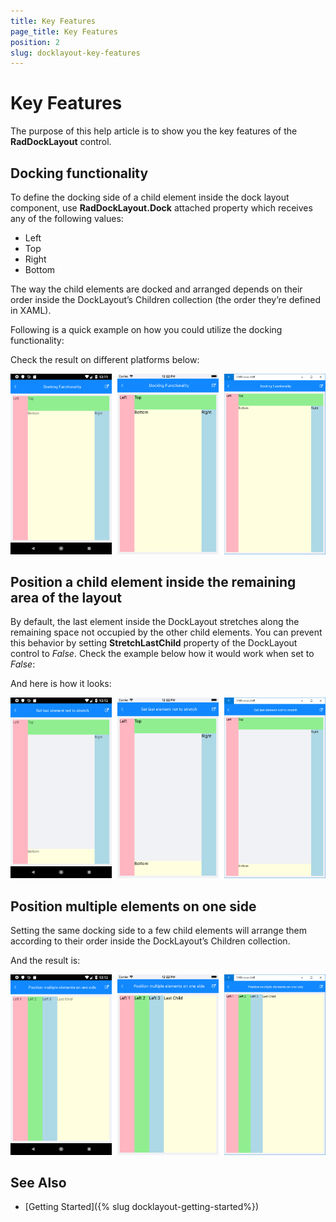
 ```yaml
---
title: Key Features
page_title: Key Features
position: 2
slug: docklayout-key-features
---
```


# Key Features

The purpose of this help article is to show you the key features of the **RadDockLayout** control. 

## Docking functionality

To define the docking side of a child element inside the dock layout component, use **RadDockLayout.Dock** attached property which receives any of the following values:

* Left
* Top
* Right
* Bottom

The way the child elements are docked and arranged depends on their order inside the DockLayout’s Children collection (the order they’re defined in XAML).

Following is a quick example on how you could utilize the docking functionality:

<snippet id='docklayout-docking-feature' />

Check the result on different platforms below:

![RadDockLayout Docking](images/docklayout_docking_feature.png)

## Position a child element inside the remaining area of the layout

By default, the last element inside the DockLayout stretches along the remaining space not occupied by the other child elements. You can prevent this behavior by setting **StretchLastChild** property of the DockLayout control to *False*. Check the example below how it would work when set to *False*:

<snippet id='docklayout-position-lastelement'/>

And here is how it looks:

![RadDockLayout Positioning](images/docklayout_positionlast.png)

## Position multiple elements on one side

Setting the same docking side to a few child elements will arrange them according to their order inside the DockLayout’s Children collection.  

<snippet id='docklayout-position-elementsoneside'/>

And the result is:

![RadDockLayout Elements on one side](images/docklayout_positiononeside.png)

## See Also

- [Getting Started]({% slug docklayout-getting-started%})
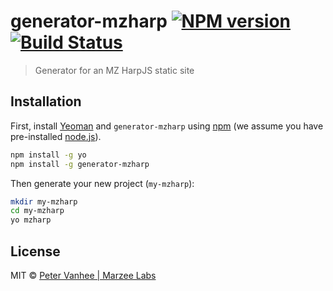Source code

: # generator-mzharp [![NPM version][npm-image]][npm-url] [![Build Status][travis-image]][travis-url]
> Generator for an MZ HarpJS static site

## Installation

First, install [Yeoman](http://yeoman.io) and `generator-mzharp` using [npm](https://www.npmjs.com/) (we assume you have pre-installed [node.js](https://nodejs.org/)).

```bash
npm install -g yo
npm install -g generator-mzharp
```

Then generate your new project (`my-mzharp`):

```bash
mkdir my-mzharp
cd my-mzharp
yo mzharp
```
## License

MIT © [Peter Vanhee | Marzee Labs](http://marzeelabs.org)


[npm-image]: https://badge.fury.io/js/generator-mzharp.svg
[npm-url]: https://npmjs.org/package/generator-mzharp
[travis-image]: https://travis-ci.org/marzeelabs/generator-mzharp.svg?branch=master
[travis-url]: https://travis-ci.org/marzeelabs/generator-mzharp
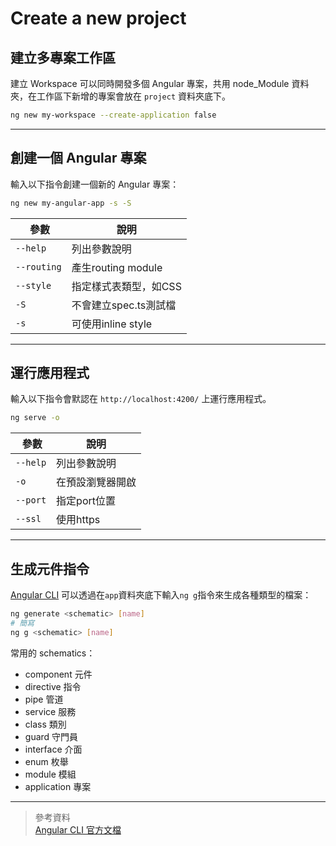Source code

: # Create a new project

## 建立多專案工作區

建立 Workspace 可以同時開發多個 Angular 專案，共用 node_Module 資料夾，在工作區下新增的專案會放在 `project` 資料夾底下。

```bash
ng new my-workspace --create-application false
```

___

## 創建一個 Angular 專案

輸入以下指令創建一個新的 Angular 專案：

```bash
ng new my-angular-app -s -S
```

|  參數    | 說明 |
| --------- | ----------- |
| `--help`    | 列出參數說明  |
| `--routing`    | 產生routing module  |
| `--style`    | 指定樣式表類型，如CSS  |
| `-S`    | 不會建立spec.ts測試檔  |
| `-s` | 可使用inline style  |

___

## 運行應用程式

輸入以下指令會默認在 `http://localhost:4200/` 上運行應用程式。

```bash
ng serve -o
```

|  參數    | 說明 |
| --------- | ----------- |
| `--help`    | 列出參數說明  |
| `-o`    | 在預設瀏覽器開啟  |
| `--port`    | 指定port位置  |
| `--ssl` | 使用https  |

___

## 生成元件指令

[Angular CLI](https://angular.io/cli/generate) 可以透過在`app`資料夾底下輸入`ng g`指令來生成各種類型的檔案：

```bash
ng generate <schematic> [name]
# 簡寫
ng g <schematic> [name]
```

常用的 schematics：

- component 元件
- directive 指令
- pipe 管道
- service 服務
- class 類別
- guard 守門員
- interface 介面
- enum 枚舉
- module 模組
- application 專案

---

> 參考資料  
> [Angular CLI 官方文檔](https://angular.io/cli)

——

**BRIEF:** Could you return the listing above exactly, minus its pictures?

**EXERCISE RESPONSE:**
 ```yaml
---
title: Key Features
page_title: Key Features
position: 2
slug: docklayout-key-features
---
```


# Key Features

The purpose of this help article is to show you the key features of the **RadDockLayout** control. 

## Docking functionality

To define the docking side of a child element inside the dock layout component, use **RadDockLayout.Dock** attached property which receives any of the following values:

* Left
* Top
* Right
* Bottom

The way the child elements are docked and arranged depends on their order inside the DockLayout’s Children collection (the order they’re defined in XAML).

Following is a quick example on how you could utilize the docking functionality:

<snippet id='docklayout-docking-feature' />

Check the result on different platforms below:

![RadDockLayout Docking](images/docklayout_docking_feature.png)

## Position a child element inside the remaining area of the layout

By default, the last element inside the DockLayout stretches along the remaining space not occupied by the other child elements. You can prevent this behavior by setting **StretchLastChild** property of the DockLayout control to *False*. Check the example below how it would work when set to *False*:

<snippet id='docklayout-position-lastelement'/>

And here is how it looks:

![RadDockLayout Positioning](images/docklayout_positionlast.png)

## Position multiple elements on one side

Setting the same docking side to a few child elements will arrange them according to their order inside the DockLayout’s Children collection.  

<snippet id='docklayout-position-elementsoneside'/>

And the result is:

![RadDockLayout Elements on one side](images/docklayout_positiononeside.png)

## See Also

- [Getting Started]({% slug docklayout-getting-started%})
Source code

: # generator-mzharp [![NPM version][npm-image]][npm-url] [![Build Status][travis-image]][travis-url]
> Generator for an MZ HarpJS static site

## Installation

First, install [Yeoman](http://yeoman.io) and `generator-mzharp` using [npm](https://www.npmjs.com/) (we assume you have pre-installed [node.js](https://nodejs.org/)).

```bash
npm install -g yo
npm install -g generator-mzharp
```

Then generate your new project (`my-mzharp`):

```bash
mkdir my-mzharp
cd my-mzharp
yo mzharp
```
## License

MIT © [Peter Vanhee | Marzee Labs](http://marzeelabs.org)


[npm-image]: https://badge.fury.io/js/generator-mzharp.svg
[npm-url]: https://npmjs.org/package/generator-mzharp
[travis-image]: https://travis-ci.org/marzeelabs/generator-mzharp.svg?branch=master
[travis-url]: https://travis-ci.org/marzeelabs/generator-mzharp
Source code

: # Create a new project

## 建立多專案工作區

建立 Workspace 可以同時開發多個 Angular 專案，共用 node_Module 資料夾，在工作區下新增的專案會放在 `project` 資料夾底下。

```bash
ng new my-workspace --create-application false
```

___

## 創建一個 Angular 專案

輸入以下指令創建一個新的 Angular 專案：

```bash
ng new my-angular-app -s -S
```

|  參數    | 說明 |
| --------- | ----------- |
| `--help`    | 列出參數說明  |
| `--routing`    | 產生routing module  |
| `--style`    | 指定樣式表類型，如CSS  |
| `-S`    | 不會建立spec.ts測試檔  |
| `-s` | 可使用inline style  |

___

## 運行應用程式

輸入以下指令會默認在 `http://localhost:4200/` 上運行應用程式。

```bash
ng serve -o
```

|  參數    | 說明 |
| --------- | ----------- |
| `--help`    | 列出參數說明  |
| `-o`    | 在預設瀏覽器開啟  |
| `--port`    | 指定port位置  |
| `--ssl` | 使用https  |

___

## 生成元件指令

[Angular CLI](https://angular.io/cli/generate) 可以透過在`app`資料夾底下輸入`ng g`指令來生成各種類型的檔案：

```bash
ng generate <schematic> [name]
# 簡寫
ng g <schematic> [name]
```

常用的 schematics：

- component 元件
- directive 指令
- pipe 管道
- service 服務
- class 類別
- guard 守門員
- interface 介面
- enum 枚舉
- module 模組
- application 專案

---

> 參考資料  
> [Angular CLI 官方文檔](https://angular.io/cli)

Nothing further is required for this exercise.